Clicky

Merkel zahlte heimlich Millionen über Schweizer Nummernkonten an BRD-Politiker!

von Jan Walter

Dass die Regierungsmitglieder weitgehend korrupt sind und systematisch erpresst werden, wissen wir eigentlich schon länger. Seit einigen Jahren und vor allem seit dem letzten US-Wahlkampf ist der breiten Masse bewusst geworden, in welchem Ausmass die Menschheit hintergangen und abgezockt wird.

Während die Mainstream Medien versuchen den Ball flach zu halten, um die Organisation, die sie vertreten zu schützen, haben Wikileaks und die alternativen Medien massiv Druck gemacht, um die Kabale zu entlarven. Dass der Gründer von Wikileaks und einer der einflussreichsten Truther nun verhaftet wurde, löste weltweit grossen Unmut aus.

Man darf sich aber auch fragen, ob der ganze Trubel um Julian Assange nicht auch inszeniert wurde und womöglich sogar Teil eines geheimen Plans ist. Wir werden sehen. Spannend ist jedoch, dass Wikileaks unmittelbar nach der Verhaftung neue Dokumente geleakt hat und einige haben es in sich.

Im neuen Datensatz kam beispielsweise aus, dass die Zürcher Privatbank Julius Bär Merkel 2007 meldete und sogar ihre Konten schloss, weil dubiose Transaktionen festgestellt wurden.
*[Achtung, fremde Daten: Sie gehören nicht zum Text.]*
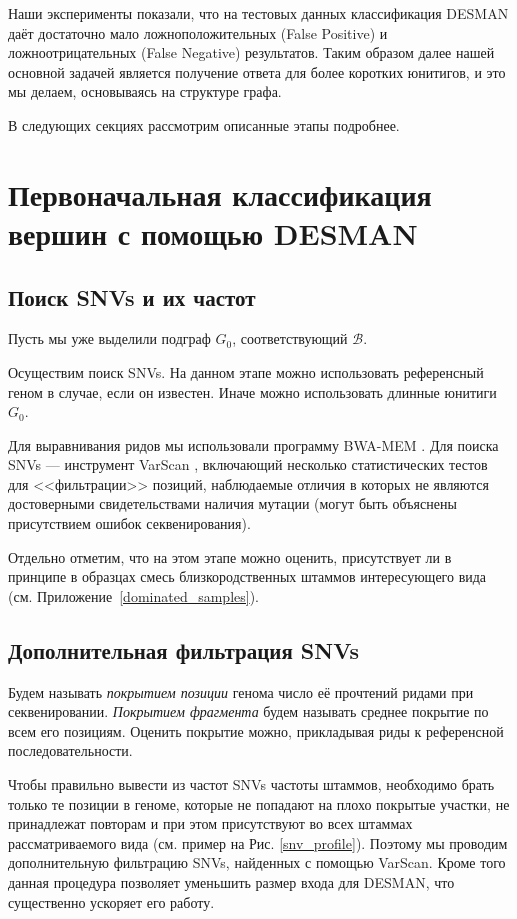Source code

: \documentclass{spbau-diploma}
\begin{document}
Наши эксперименты показали, что на тестовых данных классификация DESMAN даёт достаточно мало ложноположительных (False Positive) и ложноотрицательных (False Negative) результатов. Таким образом далее нашей основной задачей является получение ответа для более коротких юнитигов, и это мы делаем, основываясь на структуре графа.

В следующих секциях рассмотрим описанные этапы подробнее.


\section{Первоначальная классификация вершин с помощью DESMAN}

\subsection{Поиск SNVs и их частот}

Пусть мы уже выделили подграф $G_0$, соответствующий $\mathcal{B}$.

Осуществим поиск SNVs. На данном этапе можно использовать референсный геном в случае, если он известен. Иначе можно использовать длинные юнитиги $G_0$.

Для выравнивания ридов мы использовали программу BWA-MEM \cite{bwa_mem}. Для поиска SNVs --- инструмент VarScan \cite{VarScan}, включающий несколько статистических тестов для <<фильтрации>> позиций, наблюдаемые отличия в которых не являются достоверными свидетельствами наличия мутации (могут быть объяснены присутствием ошибок секвенирования). 

Отдельно отметим, что на этом этапе можно оценить, присутствует ли в принципе в образцах смесь близкородственных штаммов интересующего вида (см. Приложение~\ref{dominated_samples}).

\subsection{Дополнительная фильтрация SNVs} 

Будем называть \textit{покрытием позиции} генома число её прочтений ридами при секвенировании. \textit{Покрытием фрагмента} будем называть среднее покрытие по всем его позициям. Оценить покрытие можно, прикладывая риды к референсной последовательности.

Чтобы правильно вывести из частот SNVs частоты штаммов, необходимо брать только те позиции в геноме, которые не попадают на плохо покрытые участки, не принадлежат повторам и при этом присутствуют во всех штаммах рассматриваемого вида (см. пример на Рис. \ref{snv_profile}). Поэтому мы проводим дополнительную фильтрацию SNVs, найденных с помощью VarScan. Кроме того данная процедура позволяет уменьшить размер входа для DESMAN, что существенно ускоряет его работу.
\end{document}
Im Brief steht:

„Wir möchten Sie darauf hinweisen, dass alle Konten mit Julius Baer Zürich und Guernsey geschlossen werden. Es ist nicht unsere Politik, Gelder in Offshore-Konten zu verbergen, die offensichtlich für Zahlungen an deutsche Politiker verwendet werden. Die letzten paar Zahlungen in Höhe von 1.200.000 USD wurden auf ein Nummernkonto bei der Credit Suisse überwiesen. Bei diesen Zahlungen fehlen alle Gründe und daher sind dies verdächtige Transaktionen, die wir den Behörden melden müssen.

Wir bitten Sie, beigefügte Bestätigungen zu unterzeichnen und insbesondere Ihr „Trust“ (dt. Vertrauen/Treuhand) und das Ihres Mannes mit Julius Baer, Guernsey, zu beenden.“

 

Der Brief ist relativ kurz, der Inhalt dafür umso brisanter: Merkel wurde von einer Zürcher Privatbank vorgeworfen, Offshore-Konten zu benutzen, um deutschen Politikern heimlich Gelder in Millionenhöhe zu verteilen.

Interessant ist auch, dass der Fall der schweizerischen Aufsichtsbehörde gemeldet wurde, aber diese offensichtlich nicht darauf einging. Ein flüchtiger Blick in die Geschichte erinnert uns daran, dass dieser neue Skandal eigentlich nichts neues ist; gleiche Organisation – neue Gesichter.

Fazit: Was hier ansatzweise aufgedeckt wurde, sind selbstverständlich nur „Peanuts“. Es ist aber einmal mehr eine Bestätigung, dass der Fisch vom Kopf her stinkt und die wahren kriminellen entsprechend nicht im Knast, sondern in der Regierung und in den oberen Etagen von Konzernen sitzen. Interessant ist auch das Timing der Enthüllung; sie kam postwendend nach Assanges Verhaftung.

Es sieht ganz danach aus, als ob alles nach Plan läuft. Die grosse Frage ist nur, wessen Plan es ist. Ist es wieder einmal ein Trick, um uns einzulullen oder werden die Kabalen diesmal tatsächlich zur Rechenschaft gezogen?

Ich denke, dass unsere Hoffnungen berechtigt sind, aber wir sollten uns prinzipiell nicht darauf verlassen, dass andere unsere Probleme lösen. Wir haben viel mehr Macht, als wir denken. Gesundheit, Steuerfreiheit, finanzielle Freiheit, freie Energie und vieles mehr können wir uns mit dem nötigen Wissen selbst holen.